Task to complete
Your reproduction of the entries should be exact and should contain no pictures.

·····

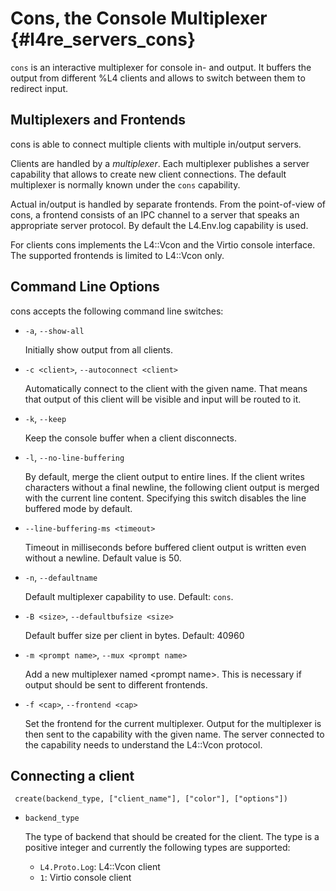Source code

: # Cons, the Console Multiplexer {#l4re_servers_cons}

`cons` is an interactive multiplexer for console in- and output. It buffers the
output from different %L4 clients and allows to switch between them to redirect
input.

## Multiplexers and Frontends

cons is able to connect multiple clients with multiple in/output
servers.

Clients are handled by a _multiplexer_. Each multiplexer publishes
a server capability that allows to create new client connections. The
default multiplexer is normally known under the `cons` capability.

Actual in/output is handled by separate frontends. From the
point-of-view of cons, a frontend consists of an IPC channel to
a server that speaks an appropriate server protocol. By default
the L4.Env.log capability is used.

For clients cons implements the L4::Vcon and the Virtio console interface.
The supported frontends is limited to L4::Vcon only.

## Command Line Options

cons accepts the following command line switches:

* `-a`, `--show-all`

  Initially show output from all clients.

* `-c <client>`, `--autoconnect <client>`

  Automatically connect to the client with the given name.
  That means that output of this client will be visible and
  input will be routed to it.

* `-k`, `--keep`

  Keep the console buffer when a client disconnects.

* `-l`, `--no-line-buffering`

  By default, merge the client output to entire lines. If the client writes
  characters without a final newline, the following client output is merged
  with the current line content. Specifying this switch disables the line
  buffered mode by default.

* `--line-buffering-ms <timeout>`

  Timeout in milliseconds before buffered client output is written even
  without a newline. Default value is 50.

* `-n`, `--defaultname`

  Default multiplexer capability to use. Default: `cons`.

* `-B <size>`, `--defaultbufsize <size>`

  Default buffer size per client in bytes. Default: 40960

* `-m <prompt name>`, `--mux <prompt name>`

  Add a new multiplexer named \<prompt name\>. This is necessary if output
  should be sent to different frontends.

* `-f <cap>`, `--frontend <cap>`

    Set the frontend for the current multiplexer. Output for the multiplexer
    is then sent to the capability with the given name. The server connected
    to the capability needs to understand the L4::Vcon protocol.


## Connecting a client

     create(backend_type, ["client_name"], ["color"], ["options"])

* `backend_type`

   The type of backend that should be created for the client. The type is a
   positive integer and currently the following types are supported:
   * `L4.Proto.Log`: L4::Vcon client
   * `1`: Virtio console client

·····

Response
Source code

: # Cons, the Console Multiplexer {#l4re_servers_cons}

`cons` is an interactive multiplexer for console in- and output. It buffers the
output from different %L4 clients and allows to switch between them to redirect
input.

## Multiplexers and Frontends

cons is able to connect multiple clients with multiple in/output
servers.

Clients are handled by a _multiplexer_. Each multiplexer publishes
a server capability that allows to create new client connections. The
default multiplexer is normally known under the `cons` capability.

Actual in/output is handled by separate frontends. From the
point-of-view of cons, a frontend consists of an IPC channel to
a server that speaks an appropriate server protocol. By default
the L4.Env.log capability is used.

For clients cons implements the L4::Vcon and the Virtio console interface.
The supported frontends is limited to L4::Vcon only.

## Command Line Options

cons accepts the following command line switches:

* `-a`, `--show-all`

  Initially show output from all clients.

* `-c <client>`, `--autoconnect <client>`

  Automatically connect to the client with the given name.
  That means that output of this client will be visible and
  input will be routed to it.

* `-k`, `--keep`

  Keep the console buffer when a client disconnects.

* `-l`, `--no-line-buffering`

  By default, merge the client output to entire lines. If the client writes
  characters without a final newline, the following client output is merged
  with the current line content. Specifying this switch disables the line
  buffered mode by default.

* `--line-buffering-ms <timeout>`

  Timeout in milliseconds before buffered client output is written even
  without a newline. Default value is 50.

* `-n`, `--defaultname`

  Default multiplexer capability to use. Default: `cons`.

* `-B <size>`, `--defaultbufsize <size>`

  Default buffer size per client in bytes. Default: 40960

* `-m <prompt name>`, `--mux <prompt name>`

  Add a new multiplexer named \<prompt name\>. This is necessary if output
  should be sent to different frontends.

* `-f <cap>`, `--frontend <cap>`

    Set the frontend for the current multiplexer. Output for the multiplexer
    is then sent to the capability with the given name. The server connected
    to the capability needs to understand the L4::Vcon protocol.


## Connecting a client

     create(backend_type, ["client_name"], ["color"], ["options"])

* `backend_type`

   The type of backend that should be created for the client. The type is a
   positive integer and currently the following types are supported:
   * `L4.Proto.Log`: L4::Vcon client
   * `1`: Virtio console client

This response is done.